Microsoft apre agli hacker: trovata pubblicitaria o reale intenzione di supportare l'homebrew?

L’hack o il più moderno jailbreak di un dispositivo può costare molto caro sia a chi lo produce, che soprattutto a chi lo effettua, che si ritrova poi ad affrontare il 99% delle volte problemi legali di ogni tipo. I casi Sony/PS3 e Apple/iPhone sono solo quelli più eclatanti di bracci di ferro durati a lungo, nei quali non si sa ancora bene chi abbia vinto o perso dalla propria posizione, giusta o sbagliata che sia in questo caso non ci riguarda.

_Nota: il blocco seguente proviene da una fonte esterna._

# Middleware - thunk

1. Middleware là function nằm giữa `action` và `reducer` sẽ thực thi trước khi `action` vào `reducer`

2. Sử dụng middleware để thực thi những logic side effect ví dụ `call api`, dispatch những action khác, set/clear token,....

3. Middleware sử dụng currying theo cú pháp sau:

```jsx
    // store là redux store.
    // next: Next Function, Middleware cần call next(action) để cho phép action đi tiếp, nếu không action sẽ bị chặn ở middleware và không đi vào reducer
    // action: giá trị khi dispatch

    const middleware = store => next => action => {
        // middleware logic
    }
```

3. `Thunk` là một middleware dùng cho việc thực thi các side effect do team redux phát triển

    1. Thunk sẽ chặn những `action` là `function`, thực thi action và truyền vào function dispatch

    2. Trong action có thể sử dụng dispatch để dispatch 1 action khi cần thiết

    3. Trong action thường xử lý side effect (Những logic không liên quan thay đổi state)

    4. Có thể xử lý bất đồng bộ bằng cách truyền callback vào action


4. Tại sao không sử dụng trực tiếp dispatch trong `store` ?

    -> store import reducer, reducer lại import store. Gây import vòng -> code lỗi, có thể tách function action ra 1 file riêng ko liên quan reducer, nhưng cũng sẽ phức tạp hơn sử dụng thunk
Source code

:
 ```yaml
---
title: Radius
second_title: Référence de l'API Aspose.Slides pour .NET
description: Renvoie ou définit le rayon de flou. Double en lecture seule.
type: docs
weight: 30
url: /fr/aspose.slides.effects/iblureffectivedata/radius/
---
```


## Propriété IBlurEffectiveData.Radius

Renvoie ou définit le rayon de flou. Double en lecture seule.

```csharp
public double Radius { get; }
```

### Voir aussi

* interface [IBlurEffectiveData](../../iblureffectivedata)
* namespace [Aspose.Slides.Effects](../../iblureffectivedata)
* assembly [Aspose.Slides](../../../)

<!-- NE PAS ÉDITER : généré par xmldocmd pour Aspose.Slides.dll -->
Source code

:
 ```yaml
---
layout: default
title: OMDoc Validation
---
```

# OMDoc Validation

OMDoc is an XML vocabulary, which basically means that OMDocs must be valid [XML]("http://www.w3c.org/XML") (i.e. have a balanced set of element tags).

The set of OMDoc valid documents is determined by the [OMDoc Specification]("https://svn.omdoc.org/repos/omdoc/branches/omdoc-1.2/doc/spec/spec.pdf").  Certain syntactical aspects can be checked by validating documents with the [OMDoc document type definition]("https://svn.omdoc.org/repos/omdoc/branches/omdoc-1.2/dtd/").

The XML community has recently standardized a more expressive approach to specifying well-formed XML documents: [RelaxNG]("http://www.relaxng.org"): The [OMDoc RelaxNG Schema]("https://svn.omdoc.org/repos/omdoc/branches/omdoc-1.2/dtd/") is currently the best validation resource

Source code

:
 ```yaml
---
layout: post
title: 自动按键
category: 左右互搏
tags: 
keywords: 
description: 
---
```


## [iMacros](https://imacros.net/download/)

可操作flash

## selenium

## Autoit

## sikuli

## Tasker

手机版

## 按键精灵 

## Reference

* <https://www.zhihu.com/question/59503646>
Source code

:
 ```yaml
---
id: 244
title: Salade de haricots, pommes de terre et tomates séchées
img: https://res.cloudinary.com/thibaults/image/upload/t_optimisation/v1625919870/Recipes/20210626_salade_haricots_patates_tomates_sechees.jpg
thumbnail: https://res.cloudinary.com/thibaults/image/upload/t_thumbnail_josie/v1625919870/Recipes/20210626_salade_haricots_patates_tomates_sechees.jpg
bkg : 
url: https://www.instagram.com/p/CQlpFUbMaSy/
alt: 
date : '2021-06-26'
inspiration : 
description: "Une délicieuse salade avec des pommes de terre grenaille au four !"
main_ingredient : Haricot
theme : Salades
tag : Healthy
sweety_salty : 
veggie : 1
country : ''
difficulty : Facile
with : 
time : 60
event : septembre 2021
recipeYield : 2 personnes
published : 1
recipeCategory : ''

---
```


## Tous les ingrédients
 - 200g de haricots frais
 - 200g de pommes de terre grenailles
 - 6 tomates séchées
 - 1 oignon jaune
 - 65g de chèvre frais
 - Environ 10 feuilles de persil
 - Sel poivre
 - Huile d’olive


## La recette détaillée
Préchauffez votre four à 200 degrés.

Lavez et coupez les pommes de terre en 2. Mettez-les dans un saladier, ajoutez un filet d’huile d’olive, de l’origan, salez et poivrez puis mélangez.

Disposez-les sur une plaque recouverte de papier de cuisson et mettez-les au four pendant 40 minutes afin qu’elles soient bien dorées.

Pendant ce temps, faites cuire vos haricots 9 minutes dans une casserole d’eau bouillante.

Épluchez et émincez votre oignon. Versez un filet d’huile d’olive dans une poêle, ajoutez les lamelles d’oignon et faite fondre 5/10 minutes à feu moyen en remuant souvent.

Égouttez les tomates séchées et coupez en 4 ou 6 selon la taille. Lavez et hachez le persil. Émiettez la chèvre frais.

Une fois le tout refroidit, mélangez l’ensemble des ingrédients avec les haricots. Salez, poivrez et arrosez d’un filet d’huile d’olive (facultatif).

C’è chi poi come Microsoft decide invece di adottare un comportamento diverso, quali che siano le motivazioni che la portano a tale scelta: è questo il caso della società di Redmond, che si è guadagnata il rispetto di George Hotz, aka GeoHot, aka il primo ad avere avuto successo proprio nel jailbreak di iPhone e PS3. Il buon Hotz ha infatti commentato la notizia della T-Shirt donata a un hacker di Windows Phone 7, definendolo un “modo più appropriato per avere a che fare coi jailbreaker”. Lo stesso GeoHot è stato poi invitato da Brandon Watson di Microsoft via Twitter a farsi vivo nel caso in cui abbia intenzione di fare “qualcosa di fico” con WP7, scopo per il quale Microsoft si è detta anche intenzionata a fornire l’hardware necessario - ossia un telefono nuovo di zecca.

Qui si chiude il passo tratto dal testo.